▸ Aim of the task
An exact copy of the records is needed; please leave the images out.

[[ Source records, beginning ]]

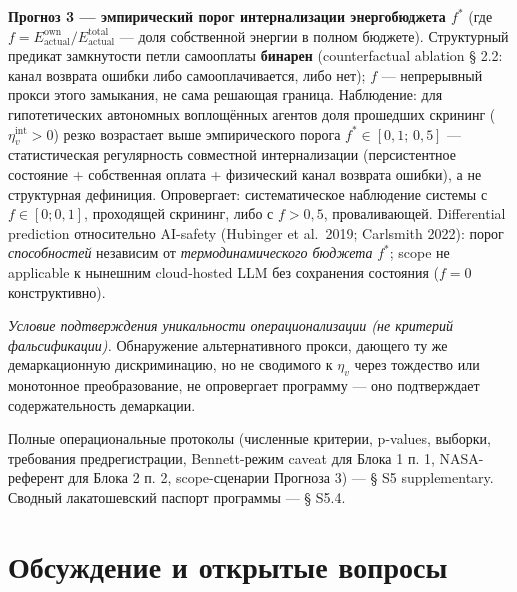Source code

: \documentclass[pdflatex,sn-mathphys-ay]{sn-jnl}
\begin{document}
\begin{enumerate}
  \textbf{Прогноз 3 --- эмпирический порог интернализации энергобюджета \(f^*\)} (где \(f = E_{\text{actual}}^{\text{own}}/E_{\text{actual}}^{\text{total}}\) --- доля собственной энергии в полном бюджете). Структурный предикат замкнутости петли самооплаты \textbf{бинарен} (counterfactual ablation § 2.2: канал возврата ошибки либо самооплачивается, либо нет); \(f\) --- непрерывный прокси этого замыкания, не сама решающая граница. Наблюдение: для гипотетических автономных воплощённых агентов доля прошедших скрининг (\(\eta_v^{\text{int}} > 0\)) резко возрастает выше эмпирического порога \(f^* \in [0{,}1;\, 0{,}5]\) --- статистическая регулярность совместной интернализации (персистентное состояние + собственная оплата + физический канал возврата ошибки), а не структурная дефиниция. Опровергает: систематическое наблюдение системы с \(f \in [0; 0{,}1]\), проходящей скрининг, либо с \(f > 0{,}5\), проваливающей. Differential prediction относительно AI-safety (Hubinger et al.~2019; Carlsmith 2022): порог \emph{способностей} независим от \emph{термодинамического бюджета} \(f^*\); scope не applicable к нынешним cloud-hosted LLM без сохранения состояния (\(f = 0\) конструктивно).
\end{enumerate}

\emph{Условие подтверждения уникальности операционализации (не критерий фальсификации).} Обнаружение альтернативного прокси, дающего ту же демаркационную дискриминацию, но не сводимого к \(\eta_v\) через тождество или монотонное преобразование, не опровергает программу --- оно подтверждает содержательность демаркации.

Полные операциональные протоколы (численные критерии, p-values, выборки, требования предрегистрации, Bennett-режим caveat для Блока 1 п. 1, NASA-референт для Блока 2 п. 2, scope-сценарии Прогноза 3) --- § S5 supplementary. Сводный лакатошевский паспорт программы --- § S5.4.

\section{Обсуждение и открытые вопросы}\label{ux43eux431ux441ux443ux436ux434ux435ux43dux438ux435-ux438-ux43eux442ux43aux440ux44bux442ux44bux435-ux432ux43eux43fux440ux43eux441ux44b}
\end{document}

[[ Source records, end ]]

▸ Solution to this exercise
Source code

: \documentclass[pdflatex,sn-mathphys-ay]{sn-jnl}
\begin{document}
\begin{enumerate}
  \textbf{Прогноз 3 --- эмпирический порог интернализации энергобюджета \(f^*\)} (где \(f = E_{\text{actual}}^{\text{own}}/E_{\text{actual}}^{\text{total}}\) --- доля собственной энергии в полном бюджете). Структурный предикат замкнутости петли самооплаты \textbf{бинарен} (counterfactual ablation § 2.2: канал возврата ошибки либо самооплачивается, либо нет); \(f\) --- непрерывный прокси этого замыкания, не сама решающая граница. Наблюдение: для гипотетических автономных воплощённых агентов доля прошедших скрининг (\(\eta_v^{\text{int}} > 0\)) резко возрастает выше эмпирического порога \(f^* \in [0{,}1;\, 0{,}5]\) --- статистическая регулярность совместной интернализации (персистентное состояние + собственная оплата + физический канал возврата ошибки), а не структурная дефиниция. Опровергает: систематическое наблюдение системы с \(f \in [0; 0{,}1]\), проходящей скрининг, либо с \(f > 0{,}5\), проваливающей. Differential prediction относительно AI-safety (Hubinger et al.~2019; Carlsmith 2022): порог \emph{способностей} независим от \emph{термодинамического бюджета} \(f^*\); scope не applicable к нынешним cloud-hosted LLM без сохранения состояния (\(f = 0\) конструктивно).
\end{enumerate}

\emph{Условие подтверждения уникальности операционализации (не критерий фальсификации).} Обнаружение альтернативного прокси, дающего ту же демаркационную дискриминацию, но не сводимого к \(\eta_v\) через тождество или монотонное преобразование, не опровергает программу --- оно подтверждает содержательность демаркации.

Полные операциональные протоколы (численные критерии, p-values, выборки, требования предрегистрации, Bennett-режим caveat для Блока 1 п. 1, NASA-референт для Блока 2 п. 2, scope-сценарии Прогноза 3) --- § S5 supplementary. Сводный лакатошевский паспорт программы --- § S5.4.

\section{Обсуждение и открытые вопросы}\label{ux43eux431ux441ux443ux436ux434ux435ux43dux438ux435-ux438-ux43eux442ux43aux440ux44bux442ux44bux435-ux432ux43eux43fux440ux43eux441ux44b}
\end{document}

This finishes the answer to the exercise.